The Office of the Public Defender of Georgia has examined the verdict of May 16, 2022, which was rendered by Judge Lasha Chkhikvadze.
What is written in the conclusion:
The so-called ‘sales of advertisement episode’
According to the verdict, Nika Gvaramia damaged Rustavi 2 by changing the terms of the contract for the sale of advertisements during the management of the company in 2015, thus the company did not receive more revenue.
“Unfortunately, the court does not consider at all the cases in which a corporate misconduct is a crime and directly concludes that the director not only violated his fiduciary duty but also committed an unlawful and culpable act”, the ombudsman wrote.
The so-called ‘car episode’
The case concerns the sale of Rustavi-2’s advertising airtime for less than the market price for 3 months, and it was the director’s personal interest to take possession of the car from his wife in exchange for an advertising company.

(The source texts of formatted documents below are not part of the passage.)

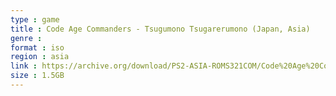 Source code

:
 ```yaml
---
type : game
title : Code Age Commanders - Tsugumono Tsugarerumono (Japan, Asia)
genre : 
format : iso
region : asia
link : https://archive.org/download/PS2-ASIA-ROMS321COM/Code%20Age%20Commanders%20-%20Tsugumono%20Tsugarerumono%20%28Japan%2C%20Asia%29.7z
size : 1.5GB
---
```

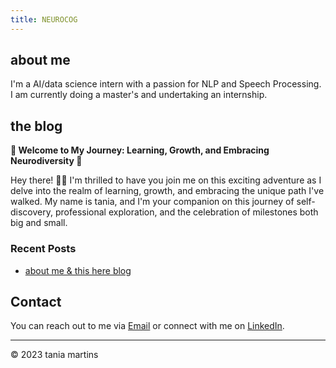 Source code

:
 ```yaml
---
title: NEUROCOG
---
```


## about me

I'm a AI/data science intern with a passion for NLP and Speech Processing. I am currently doing a master's and undertaking an internship. 


## the blog

**🌟 Welcome to My Journey: Learning, Growth, and Embracing Neurodiversity 🌟**

Hey there! 👋🏽 I'm thrilled to have you join me on this exciting adventure as I delve into the realm of learning, growth, and embracing the unique path I've walked. My name is tania, and I'm your companion on this journey of self-discovery, professional exploration, and the celebration of milestones both big and small.

### Recent Posts

- [about me & this here blog](https://taniamartins.github.io/ubiquitous-lamp/2023/08/29/about-me-&-aims.html)
<!--- [Post Title 2](link-to-post-2)
- [Post Title 3](link-to-post-3)

### Archives

- [Month Year](link-to-archive-1)
- [Month Year](link-to-archive-2)
- [Month Year](link-to-archive-3)

## Portfolio

### Projects

- [Project Title 1](link-to-project-1)
- [Project Title 2](link-to-project-2)
- [Project Title 3](link-to-project-3)-->

## Contact

You can reach out to me via [Email](mailto:tania.martins@rocketmail.com) or connect with me on [LinkedIn](https://www.linkedin.com/in/tania-martins-ba984220/).

---
© 2023 tania martins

“The court did not use a fine (used in the first episode) or house arrest (for unjustified reasons) and imposed a prison sentence in the episode where the damage caused was about 100 times less than in the first episode. It should also be noted that in 2017-2021, imprisonment was not used in any of the cases under this article”, the Public Defender wrote.
The so-called ‘money laundering episode’
As Nino Lomjaria points out, this is the only section of the ruling where the court reasoning contains references to international legal norms. It is noteworthy that in this episode the accused was acquitted.

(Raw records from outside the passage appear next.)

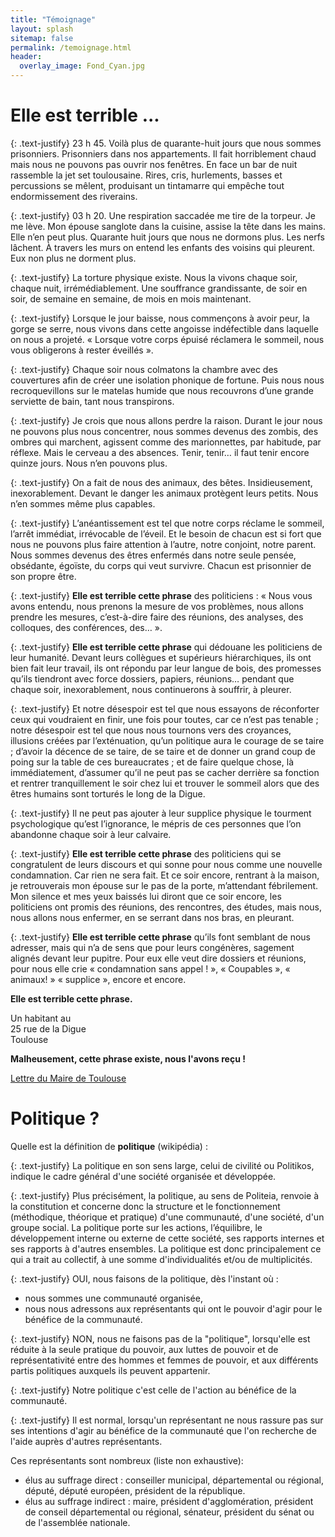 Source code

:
 ```yaml
---
title: "Témoignage"
layout: splash
sitemap: false
permalink: /temoignage.html
header:
  overlay_image: Fond_Cyan.jpg
---
```


# Elle est terrible ...

{: .text-justify}
23 h 45. Voilà plus de quarante-huit jours que nous sommes
prisonniers. Prisonniers dans nos appartements. Il fait
horriblement chaud mais nous ne pouvons pas ouvrir nos
fenêtres. En face un bar de nuit rassemble la jet set
toulousaine. Rires, cris, hurlements, basses et percussions se
mêlent, produisant un tintamarre qui empêche tout
endormissement des riverains.

{: .text-justify}
03 h 20. Une respiration saccadée me tire de la torpeur. Je me
lève. Mon épouse sanglote dans la cuisine, assise la tête dans
les mains. Elle n’en peut plus. Quarante huit jours que nous
ne dormons plus. Les nerfs lâchent. À travers les murs on
entend les enfants des voisins qui pleurent. Eux non plus ne
dorment plus.

{: .text-justify}
La torture physique existe. Nous la vivons chaque soir,
chaque nuit, irrémédiablement. Une souffrance grandissante,
de soir en soir, de semaine en semaine, de mois en mois
maintenant.

{: .text-justify}
Lorsque le jour baisse, nous commençons à avoir peur, la
gorge se serre, nous vivons dans cette angoisse indéfectible
dans laquelle on nous a projeté. « Lorsque votre corps épuisé
réclamera le sommeil, nous vous obligerons à rester
éveillés ».

{: .text-justify}
Chaque soir nous colmatons la chambre avec des couvertures
afin de créer une isolation phonique de fortune. Puis nous
nous recroquevillons sur le matelas humide que nous
recouvrons d’une grande serviette de bain, tant nous
transpirons.

{: .text-justify}
Je crois que nous allons perdre la raison. Durant le jour nous
ne pouvons plus nous concentrer, nous sommes devenus des
zombis, des ombres qui marchent, agissent comme des
marionnettes, par habitude, par réflexe. Mais le cerveau a des
absences. Tenir, tenir… il faut tenir encore quinze jours. Nous
n’en pouvons plus.

{: .text-justify}
On a fait de nous des animaux, des bêtes. Insidieusement,
inexorablement. Devant le danger les animaux protègent
leurs petits. Nous n’en sommes même plus capables.

{: .text-justify}
L’anéantissement est tel que notre corps réclame le sommeil,
l’arrêt immédiat, irrévocable de l’éveil. Et le besoin de chacun
est si fort que nous ne pouvons plus faire attention à l’autre,
notre conjoint, notre parent. Nous sommes devenus des êtres
enfermés dans notre seule pensée, obsédante, égoïste, du
corps qui veut survivre. Chacun est prisonnier de son propre
être.

{: .text-justify}
**Elle est terrible cette phrase** des politiciens : « Nous vous
avons entendu, nous prenons la mesure de vos problèmes,
nous allons prendre les mesures, c’est-à-dire faire des
réunions, des analyses, des colloques, des conférences,
des… ».

{: .text-justify}
**Elle est terrible cette phrase** qui dédouane les politiciens de
leur humanité. Devant leurs collègues et supérieurs
hiérarchiques, ils ont bien fait leur travail, ils ont répondu par
leur langue de bois, des promesses qu’ils tiendront avec force
dossiers, papiers, réunions… pendant que chaque soir,
inexorablement, nous continuerons à souffrir, à pleurer.

{: .text-justify}
Et notre désespoir est tel que nous essayons de réconforter
ceux qui voudraient en finir, une fois pour toutes, car ce n’est
pas tenable ; notre désespoir est tel que nous nous tournons
vers des croyances, illusions créées par l’exténuation, qu’un
politique aura le courage de se taire ; d’avoir la décence de se
taire, de se taire et de donner un grand coup de poing sur la
table de ces bureaucrates ; et de faire quelque chose, là
immédiatement, d’assumer qu’il ne peut pas se cacher
derrière sa fonction et rentrer tranquillement le soir chez lui
et trouver le sommeil alors que des êtres humains sont
torturés le long de la Digue.

{: .text-justify}
Il ne peut pas ajouter à leur supplice physique le tourment
psychologique qu’est l’ignorance, le mépris de ces personnes
que l’on abandonne chaque soir à leur calvaire.

{: .text-justify}
**Elle est terrible cette phrase** des politiciens qui se
congratulent de leurs discours et qui sonne pour nous comme
une nouvelle condamnation. Car rien ne sera fait. Et ce soir
encore, rentrant à la maison, je retrouverais mon épouse sur
le pas de la porte, m’attendant fébrilement. Mon silence et
mes yeux baissés lui diront que ce soir encore, les politiciens
ont promis des réunions, des rencontres, des études, mais
nous, nous allons nous enfermer, en se serrant dans nos bras,
en pleurant.

{: .text-justify}
**Elle est terrible cette phrase** qu’ils font semblant de nous
adresser, mais qui n’a de sens que pour leurs congénères,
sagement alignés devant leur pupitre. Pour eux elle veut dire
dossiers et réunions, pour nous elle crie « condamnation sans
appel ! », « Coupables », « animaux! » « supplice », encore et
encore.

**Elle est terrible cette phrase.**

Un habitant au   
25 rue de la Digue   
Toulouse

**Malheusement, cette phrase existe, nous l'avons reçu !**

[Lettre du Maire de Toulouse]({{site.url}}/assets/Lettre_Maire.pdf)

# Politique ?

Quelle est la définition de **politique** (wikipédia) :

{: .text-justify}
La politique en son sens large, celui de civilité ou Politikos, indique le cadre général d'une société organisée et développée.

{: .text-justify}
Plus précisément, la politique, au sens de Politeia, renvoie à la constitution et concerne donc la structure et le fonctionnement
(méthodique, théorique et pratique) d'une communauté, d'une société, d'un groupe social. La politique porte sur les actions, l’équilibre,
le développement interne ou externe de cette société, ses rapports internes et ses rapports à d'autres ensembles. La politique est donc
principalement ce qui a trait au collectif, à une somme d'individualités et/ou de multiplicités.

{: .text-justify}
OUI, nous faisons de la politique, dès l'instant où :

- nous sommes une communauté organisée,
- nous nous adressons aux représentants qui ont le pouvoir d'agir pour le bénéfice de la communauté.

{: .text-justify}
NON, nous ne faisons pas de la "politique", lorsqu'elle est réduite à la seule pratique du pouvoir, aux luttes de pouvoir et de
représentativité entre des hommes et femmes de pouvoir, et aux différents partis politiques auxquels ils peuvent appartenir.

{: .text-justify}
Notre politique c'est celle de l'action au bénéfice de la communauté.

{: .text-justify}
Il est normal, lorsqu'un représentant ne nous rassure pas sur ses intentions d'agir au bénéfice de la communauté que l'on recherche
de l'aide auprès d'autres représentants.

Ces représentants sont nombreux (liste non exhaustive):

- élus au suffrage direct : conseiller municipal, départemental ou régional, député, député européen, président de la république.
- élus au suffrage indirect : maire, président d'agglomération, président de conseil départemental ou régional, sénateur, président
du sénat ou de l'assemblée nationale.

The ombudsman believes that the court has avoided answering all the important legal questions. Accordingly, the Public Defender said, the verdict against Nika Gvaramia, due to the extreme scarcity of legal reasoning, analysis and consistency, can be assessed as substantially unfounded.
“The court did not discuss at all in what cases the manager’s decision might become criminally relevant and why the case had this dimension, even though the ombudsman had submitted its opinion to the court containing detailed legal reasoning and argumentation”, Lomjaria writes.
On May 16, Nika Gvaramia, director-general of the country’s most popular opposition Mtavari TV channel, was arrested in court. He was sentenced to three years and six months in prison for using a company car for family needs.
After judge Chkhikvadze issued a sentence in Gvaramia’s case, it was reported in the media that he would no longer travel to the United States due to a verdict in a US-funded program. Chkhikvadze himself confirmed this.
Independent experts, NGO representatives and politicians consider Gvaramia’s arrest to be politically motivated.
The US embassy has also issued a statement about the case, noting that it shows the “selective justice and prosecutions against individuals who oppose the current government.”
The managers of Georgia’s four opposition TV stations are urging the West not to allow the oligarchic regime to ‘kill democracy in the country’.